And ΔV is the sum of the electric fields multiplied by the distance between the charges,
That's only true if the field is constant.

so if the first charge has a charge of Q and the other has -Q with R distance between, the electric potential/voltage is:
ΔV = [(kQ/r^2) + (kQ/r^2)]R
Not sure what you're doing here with two point charges.

In any case: In the expression for the field from a point charge, r is the distance from the charge. So r for one charge is different than the r for the other. Also, the field isn't constant, so you can't just multiply by the distance R.
 
Doc Al said:
Where ΔV is the voltage between two conductors.That's only true if the field is constant.Not sure what you're doing here with two point charges.

In any case: In the expression for the field from a point charge, r is the distance from the charge. So r for one charge is different than the r for the other. Also, the field isn't constant, so you can't just multiply by the distance R.

Well, I was just adding up the electric fields and doing V = EΔd...

But I'm guessing that's not possible because the electric field isn't constant...?

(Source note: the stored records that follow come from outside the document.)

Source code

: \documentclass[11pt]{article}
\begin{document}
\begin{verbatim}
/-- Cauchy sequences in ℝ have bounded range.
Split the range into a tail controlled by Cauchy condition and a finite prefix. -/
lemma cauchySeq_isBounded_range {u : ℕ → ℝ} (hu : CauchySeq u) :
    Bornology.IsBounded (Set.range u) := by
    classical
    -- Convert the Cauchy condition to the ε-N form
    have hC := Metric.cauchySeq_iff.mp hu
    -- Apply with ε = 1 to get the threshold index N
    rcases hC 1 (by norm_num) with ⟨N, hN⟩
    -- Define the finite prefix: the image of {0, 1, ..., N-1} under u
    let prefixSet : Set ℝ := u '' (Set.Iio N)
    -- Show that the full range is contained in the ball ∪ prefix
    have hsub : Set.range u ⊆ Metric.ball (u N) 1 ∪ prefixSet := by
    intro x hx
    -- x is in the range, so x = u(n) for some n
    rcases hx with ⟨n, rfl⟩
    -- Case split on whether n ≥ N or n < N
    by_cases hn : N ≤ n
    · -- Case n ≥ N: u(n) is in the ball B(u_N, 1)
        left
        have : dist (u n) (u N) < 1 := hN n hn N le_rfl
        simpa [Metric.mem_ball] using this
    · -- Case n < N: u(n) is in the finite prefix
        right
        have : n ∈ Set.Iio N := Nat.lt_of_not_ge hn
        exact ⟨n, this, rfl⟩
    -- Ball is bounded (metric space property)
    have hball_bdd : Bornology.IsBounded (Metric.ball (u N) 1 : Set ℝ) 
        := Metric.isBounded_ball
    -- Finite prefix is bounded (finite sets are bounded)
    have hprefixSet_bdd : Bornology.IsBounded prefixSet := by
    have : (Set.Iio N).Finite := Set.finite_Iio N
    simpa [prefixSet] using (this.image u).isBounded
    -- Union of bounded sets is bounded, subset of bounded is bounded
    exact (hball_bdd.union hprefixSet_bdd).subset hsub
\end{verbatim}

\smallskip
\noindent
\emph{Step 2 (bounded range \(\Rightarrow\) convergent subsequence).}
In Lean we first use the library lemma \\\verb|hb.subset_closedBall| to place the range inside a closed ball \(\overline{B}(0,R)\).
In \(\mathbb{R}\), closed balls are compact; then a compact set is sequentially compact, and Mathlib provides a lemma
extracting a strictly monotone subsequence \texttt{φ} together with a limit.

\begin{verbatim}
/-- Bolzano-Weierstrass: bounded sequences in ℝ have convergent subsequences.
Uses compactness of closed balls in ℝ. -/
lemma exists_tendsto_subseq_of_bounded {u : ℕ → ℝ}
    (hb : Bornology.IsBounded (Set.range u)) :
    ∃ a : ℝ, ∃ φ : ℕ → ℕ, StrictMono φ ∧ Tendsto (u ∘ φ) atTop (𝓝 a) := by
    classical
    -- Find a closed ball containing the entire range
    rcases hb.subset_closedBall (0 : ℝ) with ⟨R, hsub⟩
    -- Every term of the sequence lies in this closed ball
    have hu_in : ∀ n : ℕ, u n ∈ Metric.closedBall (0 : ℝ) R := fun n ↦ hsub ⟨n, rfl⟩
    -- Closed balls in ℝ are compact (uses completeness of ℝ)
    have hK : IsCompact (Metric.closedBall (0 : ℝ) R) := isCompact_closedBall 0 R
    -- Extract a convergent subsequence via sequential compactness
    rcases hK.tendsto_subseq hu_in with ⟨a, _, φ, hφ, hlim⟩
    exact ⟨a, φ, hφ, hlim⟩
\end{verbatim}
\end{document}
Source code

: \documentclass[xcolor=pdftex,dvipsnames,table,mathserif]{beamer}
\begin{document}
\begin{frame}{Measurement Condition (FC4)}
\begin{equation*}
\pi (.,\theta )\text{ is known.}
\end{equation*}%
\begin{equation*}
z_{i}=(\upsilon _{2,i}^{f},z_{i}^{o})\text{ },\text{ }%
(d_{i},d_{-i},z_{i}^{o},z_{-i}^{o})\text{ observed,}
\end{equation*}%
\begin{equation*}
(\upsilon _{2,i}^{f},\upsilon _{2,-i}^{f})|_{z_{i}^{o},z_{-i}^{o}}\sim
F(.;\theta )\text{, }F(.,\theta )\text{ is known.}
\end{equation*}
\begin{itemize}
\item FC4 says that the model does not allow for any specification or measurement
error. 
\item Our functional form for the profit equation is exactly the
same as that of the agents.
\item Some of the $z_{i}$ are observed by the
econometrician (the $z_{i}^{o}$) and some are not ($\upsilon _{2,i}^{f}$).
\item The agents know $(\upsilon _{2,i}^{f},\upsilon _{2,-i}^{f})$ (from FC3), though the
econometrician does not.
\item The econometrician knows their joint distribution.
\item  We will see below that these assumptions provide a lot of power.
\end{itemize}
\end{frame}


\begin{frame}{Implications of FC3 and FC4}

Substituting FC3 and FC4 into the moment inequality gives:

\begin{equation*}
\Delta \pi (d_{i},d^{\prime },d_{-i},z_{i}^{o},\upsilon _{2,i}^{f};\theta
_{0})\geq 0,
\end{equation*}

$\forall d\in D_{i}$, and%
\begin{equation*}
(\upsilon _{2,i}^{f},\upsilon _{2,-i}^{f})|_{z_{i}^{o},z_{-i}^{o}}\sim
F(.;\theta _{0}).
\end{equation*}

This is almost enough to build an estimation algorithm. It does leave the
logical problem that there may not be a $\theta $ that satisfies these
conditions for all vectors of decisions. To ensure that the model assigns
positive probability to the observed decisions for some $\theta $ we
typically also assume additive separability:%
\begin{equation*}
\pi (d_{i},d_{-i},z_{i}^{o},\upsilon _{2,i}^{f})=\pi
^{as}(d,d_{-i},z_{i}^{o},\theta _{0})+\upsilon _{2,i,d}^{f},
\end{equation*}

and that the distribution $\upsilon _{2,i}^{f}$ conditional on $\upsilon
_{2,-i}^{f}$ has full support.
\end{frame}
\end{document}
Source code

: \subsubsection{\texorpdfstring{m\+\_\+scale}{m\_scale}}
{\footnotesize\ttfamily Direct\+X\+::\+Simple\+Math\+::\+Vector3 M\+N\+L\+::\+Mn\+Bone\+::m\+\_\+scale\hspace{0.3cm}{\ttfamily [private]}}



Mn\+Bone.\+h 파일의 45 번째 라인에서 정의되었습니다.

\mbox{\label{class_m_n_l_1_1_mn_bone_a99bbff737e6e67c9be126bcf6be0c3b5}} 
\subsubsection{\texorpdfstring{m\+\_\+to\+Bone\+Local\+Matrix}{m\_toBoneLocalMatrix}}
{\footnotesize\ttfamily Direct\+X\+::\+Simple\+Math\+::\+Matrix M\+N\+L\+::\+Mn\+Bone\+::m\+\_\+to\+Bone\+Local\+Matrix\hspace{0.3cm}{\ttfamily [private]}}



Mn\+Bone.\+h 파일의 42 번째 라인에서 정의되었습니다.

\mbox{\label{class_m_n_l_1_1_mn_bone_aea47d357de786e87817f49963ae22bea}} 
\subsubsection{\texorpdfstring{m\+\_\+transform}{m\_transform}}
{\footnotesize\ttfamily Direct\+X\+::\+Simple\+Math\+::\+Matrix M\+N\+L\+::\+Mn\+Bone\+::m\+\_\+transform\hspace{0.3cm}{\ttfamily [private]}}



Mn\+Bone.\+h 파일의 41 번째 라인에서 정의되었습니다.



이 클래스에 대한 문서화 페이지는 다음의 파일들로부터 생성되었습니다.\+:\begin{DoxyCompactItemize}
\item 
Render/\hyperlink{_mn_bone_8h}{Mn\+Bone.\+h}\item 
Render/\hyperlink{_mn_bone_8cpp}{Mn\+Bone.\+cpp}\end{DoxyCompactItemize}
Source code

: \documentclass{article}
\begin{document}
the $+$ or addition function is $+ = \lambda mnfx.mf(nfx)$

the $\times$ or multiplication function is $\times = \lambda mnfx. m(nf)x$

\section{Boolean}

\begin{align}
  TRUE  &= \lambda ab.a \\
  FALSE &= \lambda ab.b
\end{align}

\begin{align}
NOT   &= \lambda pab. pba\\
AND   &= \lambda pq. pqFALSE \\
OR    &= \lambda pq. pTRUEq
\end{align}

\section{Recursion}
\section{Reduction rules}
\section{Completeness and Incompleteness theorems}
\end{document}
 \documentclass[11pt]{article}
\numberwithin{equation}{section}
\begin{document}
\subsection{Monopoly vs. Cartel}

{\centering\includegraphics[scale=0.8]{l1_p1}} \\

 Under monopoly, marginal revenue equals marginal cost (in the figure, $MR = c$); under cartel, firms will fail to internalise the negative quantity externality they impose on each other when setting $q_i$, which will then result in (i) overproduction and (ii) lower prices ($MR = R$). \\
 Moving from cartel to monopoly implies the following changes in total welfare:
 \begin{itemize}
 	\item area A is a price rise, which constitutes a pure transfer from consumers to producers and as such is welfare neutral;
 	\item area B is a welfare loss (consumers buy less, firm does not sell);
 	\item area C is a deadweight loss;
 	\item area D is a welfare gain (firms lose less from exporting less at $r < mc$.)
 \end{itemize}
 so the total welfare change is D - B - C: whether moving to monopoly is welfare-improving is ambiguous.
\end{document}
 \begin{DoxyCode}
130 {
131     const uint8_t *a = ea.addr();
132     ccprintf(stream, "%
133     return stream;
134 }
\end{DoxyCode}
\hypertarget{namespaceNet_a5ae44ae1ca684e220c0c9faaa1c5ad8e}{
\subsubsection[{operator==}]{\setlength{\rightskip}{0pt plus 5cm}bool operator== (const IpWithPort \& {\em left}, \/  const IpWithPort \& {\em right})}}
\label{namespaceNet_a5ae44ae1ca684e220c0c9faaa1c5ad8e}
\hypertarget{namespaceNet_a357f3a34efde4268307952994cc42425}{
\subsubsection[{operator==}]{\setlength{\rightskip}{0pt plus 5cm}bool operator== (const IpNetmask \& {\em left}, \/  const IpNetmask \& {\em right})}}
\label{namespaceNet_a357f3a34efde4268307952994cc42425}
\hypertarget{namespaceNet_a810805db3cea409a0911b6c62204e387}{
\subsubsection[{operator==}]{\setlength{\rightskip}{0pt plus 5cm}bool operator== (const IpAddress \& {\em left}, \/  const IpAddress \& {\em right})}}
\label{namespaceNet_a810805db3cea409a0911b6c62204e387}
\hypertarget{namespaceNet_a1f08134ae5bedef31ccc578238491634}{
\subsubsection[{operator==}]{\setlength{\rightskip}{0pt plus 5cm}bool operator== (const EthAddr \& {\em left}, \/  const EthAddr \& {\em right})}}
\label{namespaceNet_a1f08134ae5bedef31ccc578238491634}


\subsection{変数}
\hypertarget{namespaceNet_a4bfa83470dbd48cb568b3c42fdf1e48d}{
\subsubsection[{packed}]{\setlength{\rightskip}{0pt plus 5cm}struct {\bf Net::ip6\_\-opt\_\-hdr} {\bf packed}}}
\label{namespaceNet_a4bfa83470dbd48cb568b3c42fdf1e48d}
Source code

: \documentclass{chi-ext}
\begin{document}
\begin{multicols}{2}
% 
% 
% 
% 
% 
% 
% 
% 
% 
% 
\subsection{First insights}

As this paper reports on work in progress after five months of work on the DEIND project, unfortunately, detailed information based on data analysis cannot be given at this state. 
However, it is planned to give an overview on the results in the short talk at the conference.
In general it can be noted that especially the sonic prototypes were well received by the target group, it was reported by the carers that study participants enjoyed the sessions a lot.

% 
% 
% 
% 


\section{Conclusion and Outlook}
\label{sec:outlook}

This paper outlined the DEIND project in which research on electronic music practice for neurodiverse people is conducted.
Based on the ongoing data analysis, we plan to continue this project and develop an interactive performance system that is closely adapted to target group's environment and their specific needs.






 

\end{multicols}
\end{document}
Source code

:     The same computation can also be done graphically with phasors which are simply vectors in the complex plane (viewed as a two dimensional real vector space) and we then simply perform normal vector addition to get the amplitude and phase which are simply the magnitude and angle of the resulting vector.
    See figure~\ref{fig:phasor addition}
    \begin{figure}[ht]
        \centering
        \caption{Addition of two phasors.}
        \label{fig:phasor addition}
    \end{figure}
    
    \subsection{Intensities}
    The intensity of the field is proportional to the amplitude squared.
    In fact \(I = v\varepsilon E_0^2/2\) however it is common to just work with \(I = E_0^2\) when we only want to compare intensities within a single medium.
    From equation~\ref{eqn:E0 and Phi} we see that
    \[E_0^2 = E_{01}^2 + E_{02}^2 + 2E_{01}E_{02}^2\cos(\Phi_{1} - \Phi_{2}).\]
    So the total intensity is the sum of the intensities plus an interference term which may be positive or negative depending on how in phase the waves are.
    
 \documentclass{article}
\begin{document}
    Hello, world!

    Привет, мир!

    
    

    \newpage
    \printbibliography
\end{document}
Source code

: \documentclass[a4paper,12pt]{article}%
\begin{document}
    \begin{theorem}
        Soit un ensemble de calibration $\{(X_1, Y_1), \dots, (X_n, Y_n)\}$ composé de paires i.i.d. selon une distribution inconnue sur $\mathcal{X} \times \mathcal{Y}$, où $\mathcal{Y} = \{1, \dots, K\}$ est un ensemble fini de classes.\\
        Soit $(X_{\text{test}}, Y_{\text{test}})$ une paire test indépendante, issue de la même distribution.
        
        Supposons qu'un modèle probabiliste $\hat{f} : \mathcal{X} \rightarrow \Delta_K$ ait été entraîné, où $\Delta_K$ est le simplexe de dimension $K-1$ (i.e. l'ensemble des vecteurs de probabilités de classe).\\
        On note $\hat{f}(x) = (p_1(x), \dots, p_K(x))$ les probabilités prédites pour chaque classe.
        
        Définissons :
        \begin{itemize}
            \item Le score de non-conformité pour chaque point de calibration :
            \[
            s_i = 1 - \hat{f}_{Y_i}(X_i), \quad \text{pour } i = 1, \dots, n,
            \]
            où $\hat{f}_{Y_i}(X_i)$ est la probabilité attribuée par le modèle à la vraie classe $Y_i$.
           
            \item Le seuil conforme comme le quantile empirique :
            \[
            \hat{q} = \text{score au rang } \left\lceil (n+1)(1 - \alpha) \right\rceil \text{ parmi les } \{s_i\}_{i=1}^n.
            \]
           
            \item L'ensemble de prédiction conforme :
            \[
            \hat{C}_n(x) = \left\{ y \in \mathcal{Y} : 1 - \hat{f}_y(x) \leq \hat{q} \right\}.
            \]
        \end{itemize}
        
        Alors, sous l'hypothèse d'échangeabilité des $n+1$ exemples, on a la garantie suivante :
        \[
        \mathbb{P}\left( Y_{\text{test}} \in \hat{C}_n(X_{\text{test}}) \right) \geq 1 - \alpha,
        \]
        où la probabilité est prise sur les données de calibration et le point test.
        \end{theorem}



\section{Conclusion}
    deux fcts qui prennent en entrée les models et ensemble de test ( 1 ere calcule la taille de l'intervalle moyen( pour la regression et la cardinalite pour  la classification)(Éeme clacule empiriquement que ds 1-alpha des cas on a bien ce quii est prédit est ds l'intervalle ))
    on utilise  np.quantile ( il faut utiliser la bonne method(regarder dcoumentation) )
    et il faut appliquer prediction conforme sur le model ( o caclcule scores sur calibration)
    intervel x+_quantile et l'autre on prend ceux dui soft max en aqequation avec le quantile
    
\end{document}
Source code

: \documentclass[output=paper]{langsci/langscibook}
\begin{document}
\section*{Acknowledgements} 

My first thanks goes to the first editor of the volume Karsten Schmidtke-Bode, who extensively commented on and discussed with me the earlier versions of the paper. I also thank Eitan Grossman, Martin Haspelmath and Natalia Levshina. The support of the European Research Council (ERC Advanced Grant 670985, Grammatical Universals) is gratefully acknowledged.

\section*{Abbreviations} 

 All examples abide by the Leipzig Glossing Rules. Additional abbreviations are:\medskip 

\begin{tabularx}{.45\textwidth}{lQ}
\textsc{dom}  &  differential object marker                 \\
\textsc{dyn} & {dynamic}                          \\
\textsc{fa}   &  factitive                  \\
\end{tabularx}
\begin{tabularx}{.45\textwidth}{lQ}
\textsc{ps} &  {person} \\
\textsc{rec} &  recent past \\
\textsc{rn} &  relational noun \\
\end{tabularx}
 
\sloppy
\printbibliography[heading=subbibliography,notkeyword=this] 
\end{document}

Okay, please forget about everything I typed up there, I guess it was a complete waste of time.So how DO you change the voltage in a capacitor? Wouldn't it be to just increase the charge?
Actually, how do you FIND the voltage in a capacitor? Is it V = EΔd, because the electric field is constant in a capacitor?
 
lluke9 said:
So how DO you change the voltage in a capacitor? Wouldn't it be to just increase the charge?
You charge a capacitor by hooking it up to voltage source (a battery, perhaps). The higher the voltage, the greater the charge stored on each conductor.
Actually, how do you FIND the voltage in a capacitor? Is it V = EΔd, because the electric field is constant in a capacitor?
For a parallel plate capacitor, the field is constant. So you could use that method.
 
Doc Al said:
For a parallel plate capacitor, the field is constant. So you could use that method.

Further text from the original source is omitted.